The One Who Loves You (Tickled Pink #1)(44)
Gigi doesn’t inspire me.
She terrifies me.
For a long time, that was okay. It was what I wanted. Learning to be as terrifying as Gigi, as unstoppable, as determined—that was how you made it in life.
But I was wrong.
And I’m still not sure what to do with that.
But now, she’s being Gigi, terrifying me in this exact moment, as a matter of fact, as we’re sitting in the cafeteria after having a breakfast of cold reheated pancakes—trust me, yes, that’s possible—and wilted fruit salad, which, yes, is also possible.
“We’re hosting a meal for the townspeople of Tickled Pink,” Gigi announces.
“Mother, I don’t think anyone here wants to dine with us after what we did at the last community function,” my father says.
“And who would we hire to cater it?” My mother shudders as she flips her next tarot card. “That woman who runs the café? I didn’t know it was possible to damage coffee beans the way she does. Look. The Sun is upside down. If we hire that woman, everyone will hate us for the damage to their taste buds. Plus, she does not know how to cook anything vegan. Tavi needs to watch her figure, but she doesn’t need to starve. There’s a balance.”
“Shut up, Mother,” Carter mutters.
“Don’t disrespect your elders,” my father snaps at him.

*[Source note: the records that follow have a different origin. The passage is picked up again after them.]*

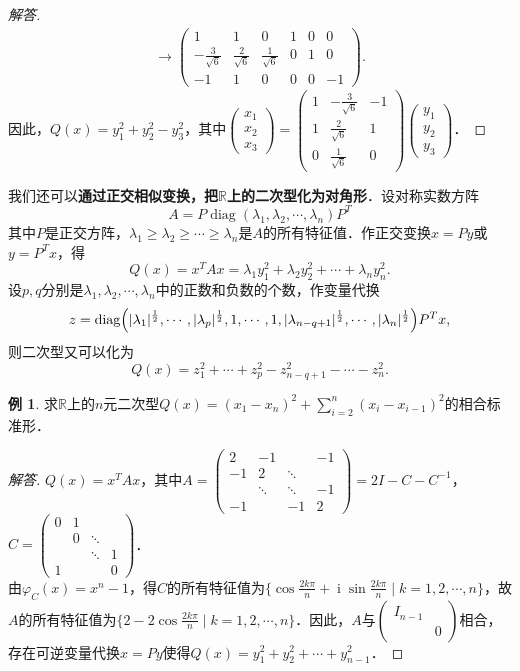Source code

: \documentclass[a4paper,fontset=windows]{ctexbook}
\theoremstyle{definition}
\newtheorem{example}{例}[chapter]
\DeclareMathOperator{\diag}{diag}
\DeclareMathOperator{\I}{i}
\renewcommand{\ge}{\geqslant}
\begin{document}
\begin{proof}[解答]
\begin{gather*}
\to\begin{pmatrix}1&1&0&1&0&0 \\ -\frac{3}{\sqrt{6}}&\frac{2}{\sqrt{6}}&\frac{1}{\sqrt{6}}&0&1&0 \\ -1&1&0&0&0&-1\end{pmatrix}.
\end{gather*}
因此，$Q(x)=y_1^2+y_2^2-y_3^2$，其中$\begin{pmatrix}x_1 \\ x_2 \\ x_3\end{pmatrix}=\begin{pmatrix}1&-\frac{3}{\sqrt{6}}&-1 \\ 1&\frac{2}{\sqrt{6}}&1 \\ 0&\frac{1}{\sqrt{6}}&0\end{pmatrix}\begin{pmatrix}y_1 \\ y_2 \\ y_3\end{pmatrix}$．
\end{proof}

\medskip 我们还可以{\bf 通过正交相似变换，把$\mathbb{R}$上的二次型化为对角形}．设对称实数方阵
$$A=P\diag(\lambda_1,\lambda_2,\cdots,\lambda_n)P^T$$
其中$P$是正交方阵，$\lambda_1\ge\lambda_2\ge\cdots\ge\lambda_n$是$A$的所有特征值．作正交变换$x=Py$或$y=P^Tx$，得
$$Q(x)=x^TAx=\lambda_1y_1^2+\lambda_2y_2^2+\cdots+\lambda_ny_n^2.$$
设$p,q$分别是$\lambda_1,\lambda_2,\cdots,\lambda_n$中的正数和负数的个数，作变量代换
$$z=\diag\Bigl(|\lambda_1|^{\frac12},\cdots,|\lambda_p|^{\frac12},1,\cdots,1,|\lambda_{n-q+1}|^{\frac12},\cdots,|\lambda_n|^{\frac12}\Bigr)P^Tx,$$
则二次型又可以化为
$$Q(x)=z_1^2+\cdots+z_p^2-z_{n-q+1}^2-\cdots-z_n^2.$$

\begin{example}
求$\mathbb{R}$上的$n$元二次型$Q(x)=(x_1-x_n)^2+\sum\limits_{i=2}^n(x_i-x_{i-1})^2$的相合标准形．
\end{example}

\begin{proof}[解答]
$Q(x)=x^TAx$，其中$A=\begin{pmatrix}2&-1&&-1 \\ -1&2&\ddots& \\ &\ddots&\ddots&-1 \\ -1&&-1&2\end{pmatrix}=2I-C-C^{-1}$，$C=\begin{pmatrix}0&1&& \\ &0&\ddots& \\ &&\ddots&1 \\ 1&&&0\end{pmatrix}$．\\
由$\varphi_C(x)=x^n-1$，得$C$的所有特征值为$\{\cos\frac{2k\pi}{n}+\I\sin\frac{2k\pi}{n}\mid k=1,2,\cdots,n\}$，故$A$的所有特征值为$\{2-2\cos\frac{2k\pi}{n}\mid k=1,2,\cdots,n\}$．因此，$A$与$\begin{pmatrix}I_{n-1}& \\ &0\end{pmatrix}$相合，存在可逆变量代换$x=Py$使得$Q(x)=y_1^2+y_2^2+\cdots+y_{n-1}^2$．
\end{proof}
\end{document}

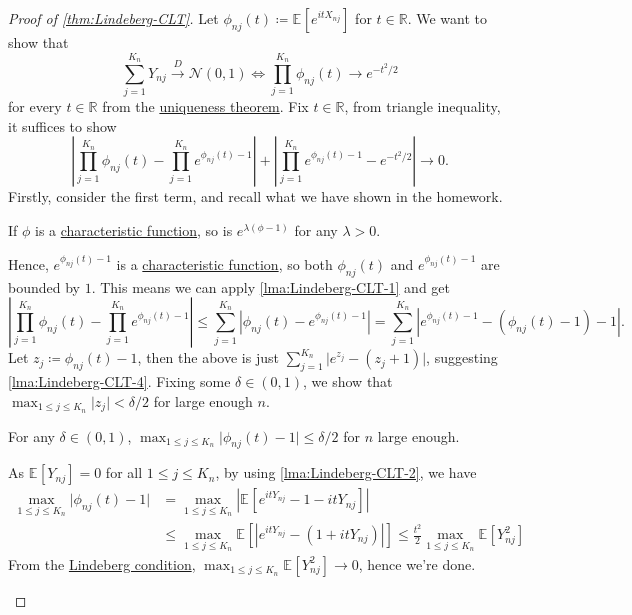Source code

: \begin{proof}[Proof of \autoref{thm:Lindeberg-CLT}]
	Let \(\phi _{nj}(t) \coloneqq \mathbb{E}_{}[e^{it X_{nj}}] \) for \(t \in \mathbb{R} \). We want to show that
	\[
		\sum_{j=1}^{K_n} Y_{nj} \overset{D}{\to} \mathcal{N} (0, 1)
		\iff \prod_{j=1}^{K_n} \phi _{nj}(t) \to e^{-t^2 / 2}
	\]
	for every \(t \in \mathbb{R} \) from the \hyperref[thm:characteristic-function-uniqueness]{uniqueness theorem}. Fix \(t \in \mathbb{R} \), from triangle inequality, it suffices to show
	\[
		\left\vert \prod_{j=1}^{K_n} \phi _{nj}(t) - \prod_{j=1}^{K_n} e^{\phi _{nj}(t) - 1} \right\vert
		+ \left\vert \prod_{j=1}^{K_n} e^{\phi _{nj}(t) - 1} - e^{-t^2 / 2} \right\vert
		\to 0.
	\]
	Firstly, consider the first term, and recall what we have shown in the homework.

	\begin{prev}
		If \(\phi \) is a \hyperref[def:characteristic-function]{characteristic function}, so is \(e^{\lambda (\phi - 1)}\) for any \(\lambda > 0\).
	\end{prev}

	Hence, \(e^{\phi _{nj}(t) - 1}\) is a \hyperref[def:characteristic-function]{characteristic function}, so both \(\phi _{nj}(t)\) and \(e^{\phi _{nj}(t) - 1}\) are bounded by \(1\). This means we can apply \autoref{lma:Lindeberg-CLT-1} and get
	\[
		\left\vert \prod_{j=1}^{K_n} \phi _{nj}(t) - \prod_{j=1}^{K_n} e^{\phi _{nj}(t) - 1} \right\vert
		\leq \sum_{j=1}^{K_n} \left\vert \phi _{nj}(t) - e^{\phi _{nj}(t) - 1} \right\vert
		= \sum_{j=1}^{K_n} \left\vert e^{\phi _{nj}(t) - 1} - (\phi _{nj}(t) - 1) - 1 \right\vert.
	\]
	Let \(z_j \coloneqq \phi _{nj}(t) - 1\), then the above is just \(\sum_{j=1}^{K_n} \vert e^{z_j} - (z_j + 1) \vert \), suggesting \autoref{lma:Lindeberg-CLT-4}. Fixing some \(\delta \in (0, 1)\), we show that \(\max _{1 \leq j \leq K_n} \vert z_j \vert < \delta / 2\) for large enough \(n\).

	\begin{claim}
		For any \(\delta \in (0, 1)\), \(\max _{1 \leq j \leq K_n} \vert \phi _{nj}(t) - 1 \vert \leq \delta / 2\) for \(n\) large enough.
	\end{claim}
	\begin{explanation}
		As \(\mathbb{E}_{}[Y_{nj}] = 0\) for all \(1 \leq j \leq K_n\), by using \autoref{lma:Lindeberg-CLT-2}, we have
		\[
			\begin{split}
				\max _{1 \leq j \leq K_n} \vert \phi _{nj}(t) - 1 \vert
				 & = \max _{1 \leq j \leq K_n} \left\vert \mathbb{E}_{}[e^{i t Y_{nj}} - 1 - i t Y_{nj}]  \right\vert                \\
				 & \leq \max _{1 \leq j \leq K_n} \mathbb{E}_{}\left[\left\vert e^{it Y_{nj}} - (1 + i t Y_{nj}) \right\vert \right]
				\leq \frac{t^2}{2} \max _{1 \leq j \leq K_n} \mathbb{E}_{}[Y_{nj}^2]
			\end{split}
		\]
		From the \hyperref[def:Lindeberg-condition]{Lindeberg condition}, \(\max _{1 \leq j \leq K_n} \mathbb{E}_{}[Y_{nj}^2] \to 0\), hence we're done.
	\end{explanation}


\end{proof}
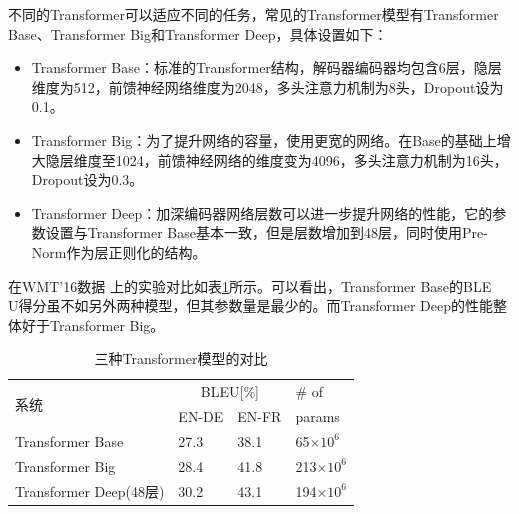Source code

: \parinterval 不同的Transformer可以适应不同的任务，常见的Transformer模型有Transformer Base、Transformer Big和Transformer Deep\cite{NIPS2017_7181,WangLearning}，具体设置如下：

\begin{itemize}
\vspace{0.5em}
\item  Transformer Base：标准的Transformer结构，解码器编码器均包含6层，隐层维度为512，前馈神经网络维度为2048，多头注意力机制为8头，Dropout设为0.1。
\vspace{0.5em}
\item  Transformer Big：为了提升网络的容量，使用更宽的网络。在Base的基础上增大隐层维度至1024，前馈神经网络的维度变为4096，多头注意力机制为16头，Dropout设为0.3。
\vspace{0.5em}
\item Transformer Deep：加深编码器网络层数可以进一步提升网络的性能，它的参数设置与Transformer Base基本一致，但是层数增加到48层，同时使用Pre-Norm作为层正则化的结构。
\vspace{0.5em}
\end{itemize}

\parinterval 在WMT'16数据 上的实验对比如表\ref{tab:6-13}所示。可以看出，Transformer Base的BLE\\U得分虽不如另外两种模型，但其参数量是最少的。而Transformer Deep的性能整体好于Transformer Big。

\begin{table}[htp]
\centering
\caption{三种Transformer模型的对比}
\label{tab:6-13}
\begin{tabular}{l | l l l}
\multirow{2}{*}{系统}   & \multicolumn{2}{c}{BLEU[\%]} & \# of \\
                      & EN-DE  & EN-FR  &    params                              \\ \hline
Transformer Base      & 27.3            & 38.1            & 65$\times 10^{6}$                \\
Transformer Big       & 28.4            & 41.8            & 213$\times 10^{6}$               \\
Transformer Deep(48层) & 30.2            & 43.1            & 194$\times 10^{6}$              \\
\end{tabular}
\end{table}


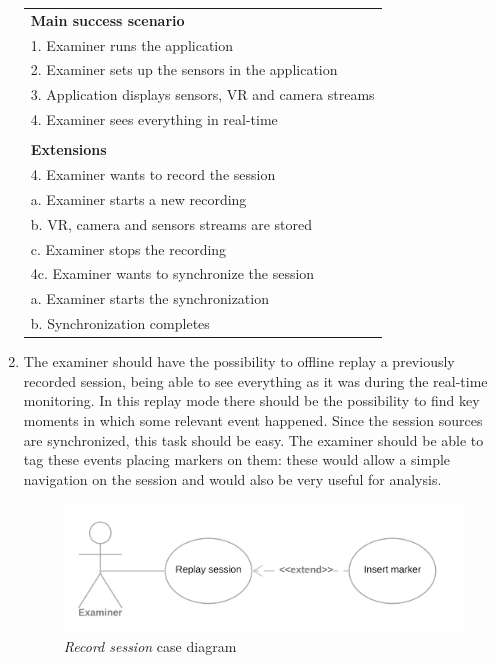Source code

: \documentclass[binding=0.6cm,LaM]{sapthesis}
\begin{document}
\begin{enumerate}
\begin{center}
\begin{tabular}{ l }
\textbf{Main success scenario} \\
1. Examiner runs the application\\
2. Examiner sets up the sensors in the application \\
3. Application displays sensors, VR and camera streams \\
4. Examiner sees everything in real-time \\

\vspace{0.1cm}\\

\textbf{Extensions} \\
4. Examiner wants to record the session\\
\quad a. Examiner starts a new recording \\
\quad b. VR, camera and sensors streams are stored \\
\quad c. Examiner stops the recording \\

4c. Examiner wants to synchronize the session\\
\quad a. Examiner starts the synchronization \\
\quad b. Synchronization completes \\

\end{tabular}

\end{center}

\item The examiner should have the possibility to offline replay a previously recorded session, being able to see everything as it was during the real-time monitoring. In this replay mode there should be the possibility to find key moments in which some relevant event happened. Since the session sources are synchronized, this task should be easy. The examiner should be able to tag these events placing markers on them: these would allow a simple navigation on the session and would also be very useful for analysis.

\begin{figure}[h]
\centering
\includegraphics[scale=.257]{images/use_case_2}
\caption{\textit{Record session} case diagram}
\end{figure}


\end{enumerate}
\end{document}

I shoot a glance at Tavi, who’s playing with a green screen app on her phone while taking selfies of herself and Pebbles. She’s wearing her sunglasses inside again and pretending she doesn’t hear a thing.
“Anya and Ridhi cook better than we can.” I lift my Pink Gold fortieth-anniversary commemorative refillable coffee tumbler, which I bought with my coffee at Café Nirvana this morning when I signed up for their monthly coffee subscription with my quarterly oil changes, and which I felt honor bound to buy after having my ass—and the Pilot’s—saved by Teague and the tire guy who works in the other half of Café Nirvana’s building. “And this coffee is better than anything any of us have tried to make.”
The actual truth?
This coffee isn’t better than anything we make ourselves. It’s good today.
Either the coffee is as good as Ridhi and Anya want it to be depending on the customer, or Teague Miller isn’t the only thing that’s broken parts of me.
I’m tolerating the coffee here.
No, I’m appreciating the coffee here.
Also, why am I craving fried cheese curds at eight in the morning?
And lumberjack kisses?
It’s not the coffee. It’s me. I’m broken.
“You poor thing,” Mom says. “Estelle, Phoebe needs a week off at that detox spa in Arizona to get her taste back.”
“No one’s having a detox week.” Gigi lifts her nose and digs in her heels again. “We’re hosting a family dinner for the entire town, and it will be delicious.”
“How?” Mom demands. “Who’s catering?”
“We’d do all our own cooking,” I tell my mother.
Her lip curls and her eyes go wide in horror as she reaches for her next card. Is that a new deck? Another one? “Holy sweet Kate Spade. We’re murdering the entire town with food poisoning, aren’t we? Look. Look. This card rarely means literal death, but I think it’s making an exception today. Estelle. Is this your plan? Ride through the pearly gates of heaven once you’ve taken out Tickled Pink? You know that movie was fiction, don’t you? And even if it wasn’t, you can’t rewrite the ending. Or change the fact that Whitney Anastasia was dead the whole time. Oh my sweet Coco Chanel. We’re dead, aren’t we? We’re all dead.”
“Phoebe is correct.” Gigi gives me an approving nod. It’s similar to her disapproving nod but with less displeasure. To get a true approving nod, you have to do something more than easily anticipate the worst possible torture she could inflict on everyone around her. “We’ll be learning to cook so that we can serve our friends and neighbors and show them that we’re no better than they are.”
“I can cook,” Carter mutters.
Tickled Pink Floyd moans.
No, really. It startles us all when the wooooooooo reverberates through the ductwork, followed by mutterings of ungrateful louts and pompous teachers think they don’t need to pick up their own shit either. The noise and mumblings have happened at least twice a day since we moved in, and even though I’m sure it’s old pipes settling and overactive imaginations, it still makes us jump.
Damn ghosts.
Tavi turns her head briefly toward the noise, then wrinkles her nose as she looks back at Gigi. In addition to the sunglasses, she’s hiding out under a massive pink straw hat that she picked up at the Pink Box two days ago while she waited for a hair appointment at the Gold Palace. “Even a questionable small-town salon shampoo is better than cold-water rinses of shampoo, and dry shampoo will only get you so far,” she whispered to me when we ended up in the second-floor girls’ bathroom at the same time to brush our teeth before bed last night.
Gigi tried to replace the water heater herself with Dad’s help yesterday.
It didn’t go so well. And the local plumber is apparently working a big job somewhere outside Tickled Pink and can’t get to us for a while, but we were able to get water back.